Disabled Tenants’ Right to Accommodations by the Landlord
Landlords must accommodate the needs of disabled tenants, within reason, at the landlord’s own expense (42 U.S.C. § 3604(f)(3)(B)). As a disabled tenant, you may expect your landlord to reasonably adjust rules, procedures, or services in order to give you an equal opportunity to use and enjoy your dwelling unit or a common space. Accommodations can include such things as parking: If the landlord provides parking in the first place, providing a close-in, spacious parking space would be an accommodation for a tenant who uses a wheelchair.

Does your landlord’s duty to accommodate disabled tenants mean that you can expect every rule and procedure to be changed at your request?

No. Although landlords are expected to accommodate “reasonable” requests, they need not undertake changes that would seriously impair their ability to run their business. For example, if an applicant who uses crutches prefers the third-story apartment in a walk-up building to the one on the ground floor, the landlord does not have to rip the building apart to install an elevator. That expense would be unreasonable.


Disabled Tenants’ Right to Make Modifications
Landlords must allow disabled tenants to make reasonable modifications to their living unit or common areas at their expense, if needed for the person to comfortably and safely live in the unit. (42 U.S.C. § 3604(f)(3)(A).) You have the right to modify your living space to the extent necessary to make the space safe and comfortable, as long as the modifications will not make the unit unacceptable to the next tenant, or if you agree and are financially able to undo the modification when you leave.

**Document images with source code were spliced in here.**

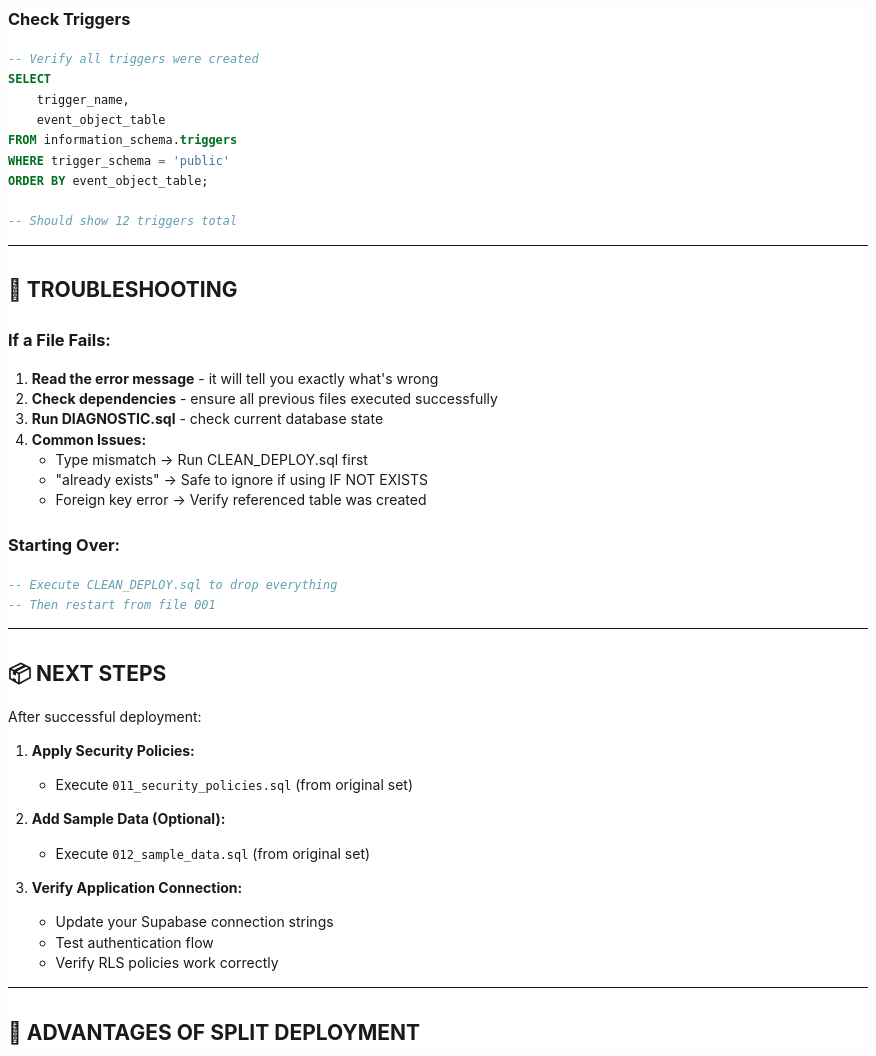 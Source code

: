 ### Check Triggers
```sql
-- Verify all triggers were created
SELECT 
    trigger_name,
    event_object_table
FROM information_schema.triggers
WHERE trigger_schema = 'public'
ORDER BY event_object_table;

-- Should show 12 triggers total
```

---

## 🔧 TROUBLESHOOTING

### If a File Fails:
1. **Read the error message** - it will tell you exactly what's wrong
2. **Check dependencies** - ensure all previous files executed successfully
3. **Run DIAGNOSTIC.sql** - check current database state
4. **Common Issues:**
   - Type mismatch → Run CLEAN_DEPLOY.sql first
   - "already exists" → Safe to ignore if using IF NOT EXISTS
   - Foreign key error → Verify referenced table was created

### Starting Over:
```sql
-- Execute CLEAN_DEPLOY.sql to drop everything
-- Then restart from file 001
```

---

## 📦 NEXT STEPS

After successful deployment:

1. **Apply Security Policies:**
   - Execute `011_security_policies.sql` (from original set)
   
2. **Add Sample Data (Optional):**
   - Execute `012_sample_data.sql` (from original set)

3. **Verify Application Connection:**
   - Update your Supabase connection strings
   - Test authentication flow
   - Verify RLS policies work correctly

---

## 🎯 ADVANTAGES OF SPLIT DEPLOYMENT
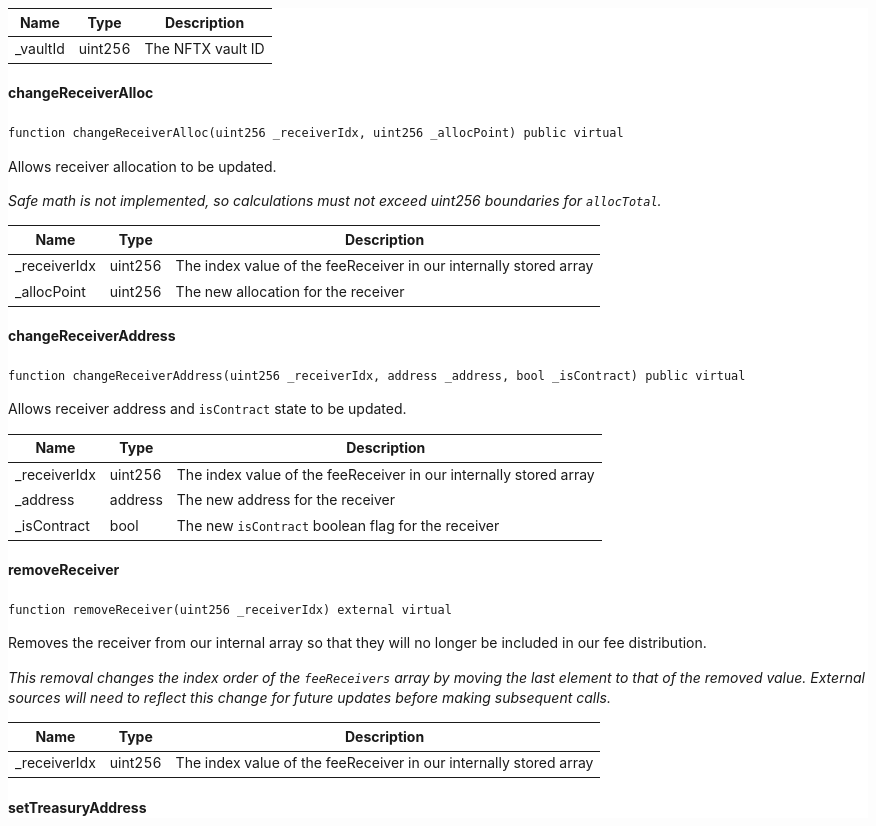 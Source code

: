 | Name      | Type    | Description       |
| --------- | ------- | ----------------- |
| \_vaultId | uint256 | The NFTX vault ID |

#### changeReceiverAlloc

```solidity
function changeReceiverAlloc(uint256 _receiverIdx, uint256 _allocPoint) public virtual
```

Allows receiver allocation to be updated.

_Safe math is not implemented, so calculations must not exceed uint256 boundaries for `allocTotal`._

| Name          | Type    | Description                                                       |
| ------------- | ------- | ----------------------------------------------------------------- |
| \_receiverIdx | uint256 | The index value of the feeReceiver in our internally stored array |
| \_allocPoint  | uint256 | The new allocation for the receiver                               |

#### changeReceiverAddress

```solidity
function changeReceiverAddress(uint256 _receiverIdx, address _address, bool _isContract) public virtual
```

Allows receiver address and `isContract` state to be updated.

| Name          | Type    | Description                                                       |
| ------------- | ------- | ----------------------------------------------------------------- |
| \_receiverIdx | uint256 | The index value of the feeReceiver in our internally stored array |
| \_address     | address | The new address for the receiver                                  |
| \_isContract  | bool    | The new `isContract` boolean flag for the receiver                |

#### removeReceiver

```solidity
function removeReceiver(uint256 _receiverIdx) external virtual
```

Removes the receiver from our internal array so that they will no longer be included in our fee distribution.

_This removal changes the index order of the `feeReceivers` array by moving the last element to that of the removed value. External sources will need to reflect this change for future updates before making subsequent calls._

| Name          | Type    | Description                                                       |
| ------------- | ------- | ----------------------------------------------------------------- |
| \_receiverIdx | uint256 | The index value of the feeReceiver in our internally stored array |

#### setTreasuryAddress
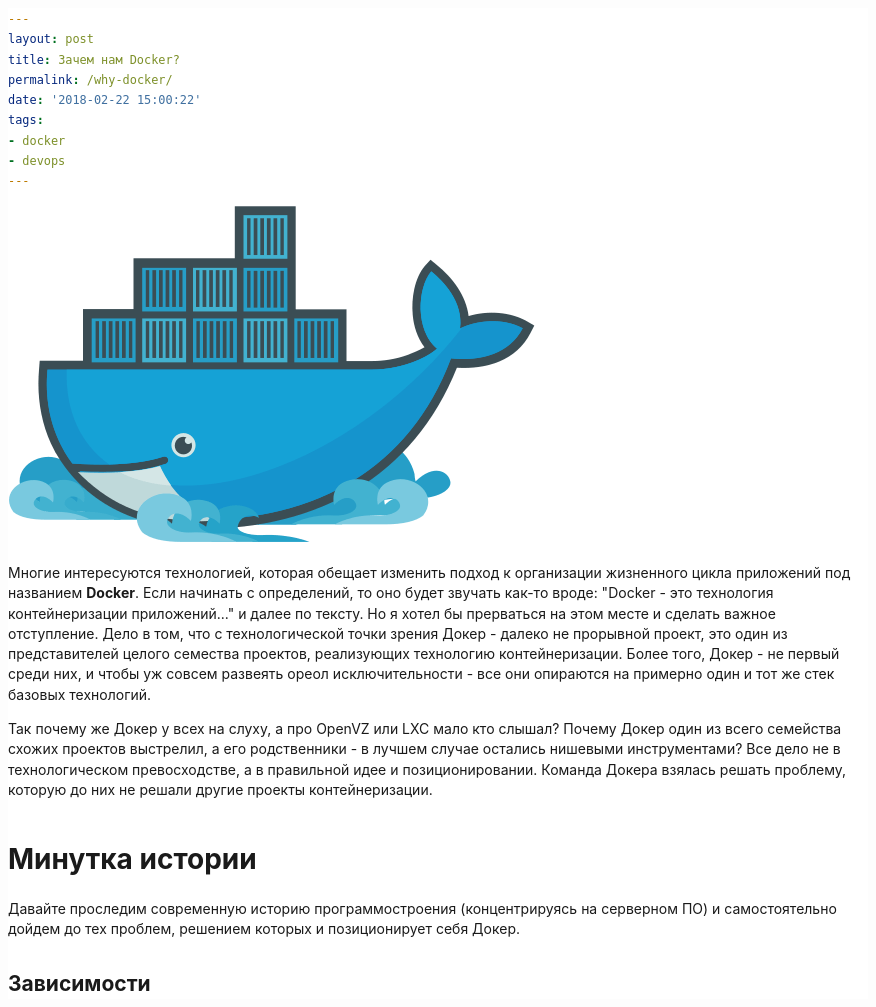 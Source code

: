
 ```yaml
---
layout: post
title: Зачем нам Docker?
permalink: /why-docker/
date: '2018-02-22 15:00:22'
tags:
- docker
- devops
---
```


![docker](/images/2017/09/docker.png)

Многие интересуются технологией, которая обещает изменить подход к организации жизненного цикла приложений под названием **Docker**. Если начинать с определений, то оно будет звучать как-то вроде: "Docker - это технология контейнеризации приложений..." и далее по тексту. Но я хотел бы прерваться на этом месте и сделать важное отступление. Дело в том, что с технологической точки зрения Докер - далеко не прорывной проект, это один из представителей целого семества проектов, реализующих технологию контейнеризации. Более того, Докер - не первый среди них, и чтобы уж совсем развеять ореол исключительности - все они опираются на примерно один и тот же стек базовых технологий.

Так почему же Докер у всех на слуху, а про OpenVZ или LXC мало кто слышал? Почему Докер один из всего семейства схожих проектов выстрелил, а его родственники - в лучшем случае остались нишевыми инструментами? Все дело не в технологическом превосходстве, а в правильной идее и позиционировании. Команда Докера взялась решать проблему, которую до них не решали другие проекты контейнеризации.

# Минутка истории

Давайте проследим современную историю программостроения (концентрируясь на серверном ПО) и самостоятельно дойдем до тех проблем, решением которых и позиционирует себя Докер.

## Зависимости
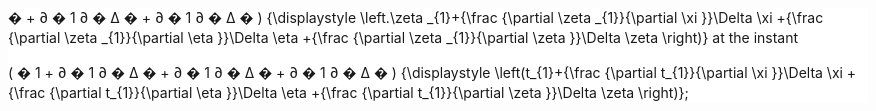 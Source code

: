 �
+
∂
�
1
∂
�
Δ
�
+
∂
�
1
∂
�
Δ
�
)
{\displaystyle \left.\zeta _{1}+{\frac {\partial \zeta _{1}}{\partial \xi }}\Delta \xi +{\frac {\partial \zeta _{1}}{\partial \eta }}\Delta \eta +{\frac {\partial \zeta _{1}}{\partial \zeta }}\Delta \zeta \right)}
at the instant

(
�
1
+
∂
�
1
∂
�
Δ
�
+
∂
�
1
∂
�
Δ
�
+
∂
�
1
∂
�
Δ
�
)
{\displaystyle \left(t_{1}+{\frac {\partial t_{1}}{\partial \xi }}\Delta \xi +{\frac {\partial t_{1}}{\partial \eta }}\Delta \eta +{\frac {\partial t_{1}}{\partial \zeta }}\Delta \zeta \right)};
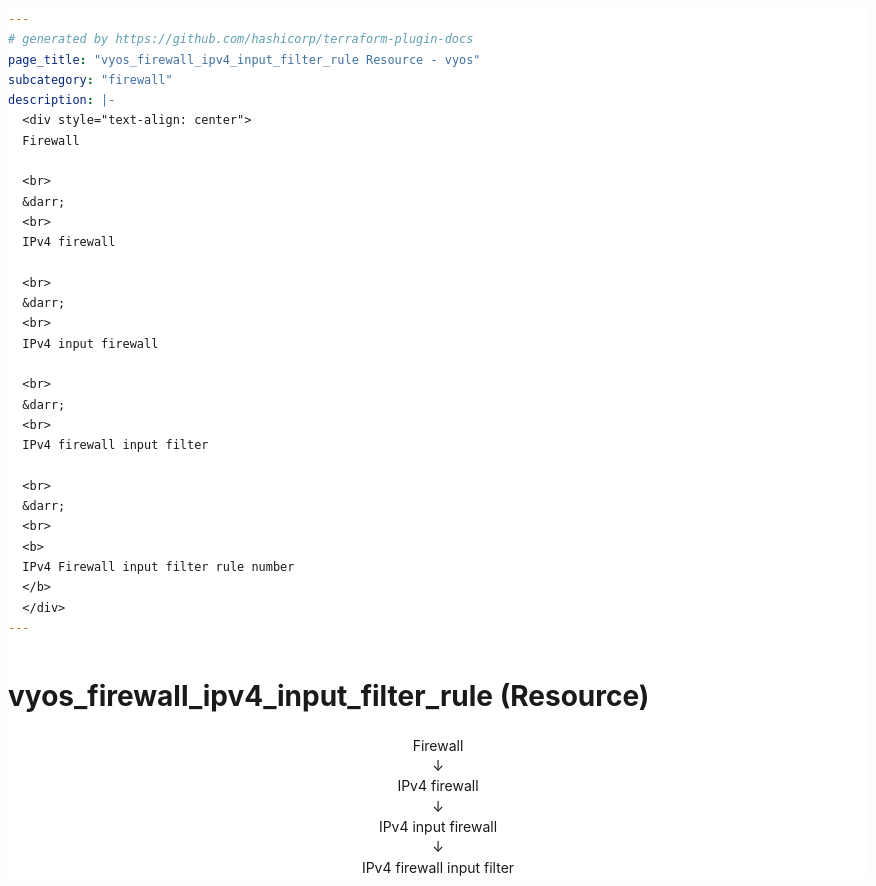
 ```yaml
---
# generated by https://github.com/hashicorp/terraform-plugin-docs
page_title: "vyos_firewall_ipv4_input_filter_rule Resource - vyos"
subcategory: "firewall"
description: |-
  <div style="text-align: center">
  Firewall

  <br>
  &darr;
  <br>
  IPv4 firewall

  <br>
  &darr;
  <br>
  IPv4 input firewall

  <br>
  &darr;
  <br>
  IPv4 firewall input filter

  <br>
  &darr;
  <br>
  <b>
  IPv4 Firewall input filter rule number
  </b>
  </div>
---
```


# vyos_firewall_ipv4_input_filter_rule (Resource)

<div style="text-align: center">
Firewall

<br>
&darr;
<br>
IPv4 firewall

<br>
&darr;
<br>
IPv4 input firewall

<br>
&darr;
<br>
IPv4 firewall input filter
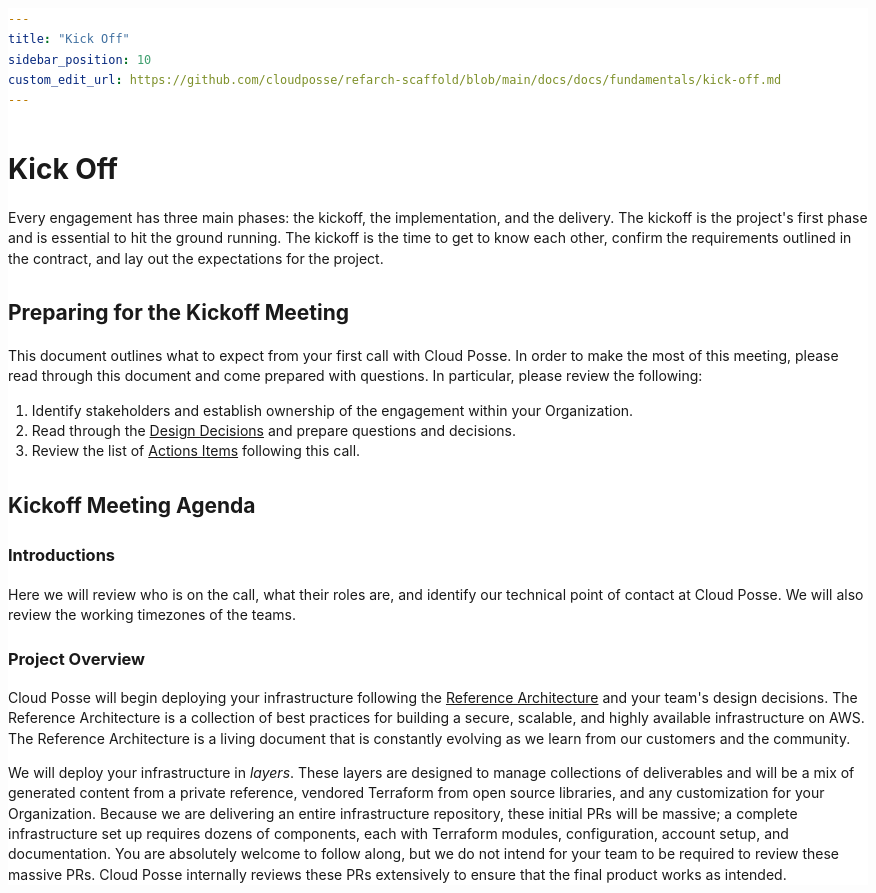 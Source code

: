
```yaml
---
title: "Kick Off"
sidebar_position: 10
custom_edit_url: https://github.com/cloudposse/refarch-scaffold/blob/main/docs/docs/fundamentals/kick-off.md
---
```


# Kick Off

Every engagement has three main phases: the kickoff, the implementation, and the delivery. The kickoff is the project's first phase and is essential to hit the ground running. The kickoff is the time to get to know each other, confirm the requirements outlined in the contract, and lay out the expectations for the project.

## Preparing for the Kickoff Meeting

This document outlines what to expect from your first call with Cloud Posse. In order to make the most of this meeting, please read through this document and come prepared with questions. In particular, please review the following:

1. Identify stakeholders and establish ownership of the engagement within your Organization.
2. Read through the [Design Decisions](#review-design-decisions) and prepare questions and decisions.
3. Review the list of [Actions Items](#action-items) following this call.

## Kickoff Meeting Agenda

### Introductions

Here we will review who is on the call, what their roles are, and identify our technical point of contact at Cloud Posse. We will also review the working timezones of the teams.

### Project Overview

Cloud Posse will begin deploying your infrastructure following the [Reference Architecture](/reference-architecture/) and your team's design decisions. The Reference Architecture is a collection of best practices for building a secure, scalable, and highly available infrastructure on AWS. The Reference Architecture is a living document that is constantly evolving as we learn from our customers and the community.

We will deploy your infrastructure in _layers_. These layers are designed to manage collections of deliverables and will be a mix of generated content from a private reference, vendored Terraform from open source libraries, and any customization for your Organization. Because we are delivering an entire infrastructure repository, these initial PRs will be massive; a complete infrastructure set up requires dozens of components, each with Terraform modules, configuration, account setup, and documentation. You are absolutely welcome to follow along, but we do not intend for your team to be required to review these massive PRs. Cloud Posse internally reviews these PRs extensively to ensure that the final product works as intended.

Examples of modifications undertaken by a disabled tenant include:
• lowering countertops for a tenant who uses a wheelchair
• installing special faucets or door handles for persons with limited hand use
• modifying kitchen appliances to accommodate a blind tenant, and
• installing a ramp to allow wheelchair access to a raised living room.
These modifications must be reasonable and made with prior approval. A landlord is entitled to ask for a description of the proposed modifications, proof that they will be done in a workman-like manner, and evidence that you are obtaining any necessary building permits. In addition, if you propose to modify the unit in a way that will require restoration when you leave (such as the re-positioning of lowered kitchen counters), the landlord may require you to pay into an interest-bearing escrow account the amount estimated for the restoration. (The interest will belong to you.)

Proof of Need for Accommodation or Modification
Landlords are entitled to ask for proof that the accommodation or modification you have requested will address your needs. For some disabilities — for example, installing a ramp to accommodate a wheelchair — the solutions are obvious. But other disabilities, especially mental ones, are not obvious, and their accommodation isn’t either — for example, removing doors to accommodate a person who is fearful of closed spaces. Without some proof, your landlord has no way of knowing whether your request is legitimate or a ruse to obtain special treatment.

If you want a specific accommodation or modification and your disability is not obvious (or if you anticipate an argument with your landlord regarding the necessity of what you have proposed), have your proof ready before you make your request. Ask your physician or therapist for a letter attesting that you need what are asking for and that it will meet your needs. To protect your privacy, carefully explain to the physician or other writer that he need not explain the disability; he need only certify that the changes you would like are appropriate to your situation.

New York State Human Rights Law prohibits discrimination in housing and is enforced by the NY State Division of Human Rights.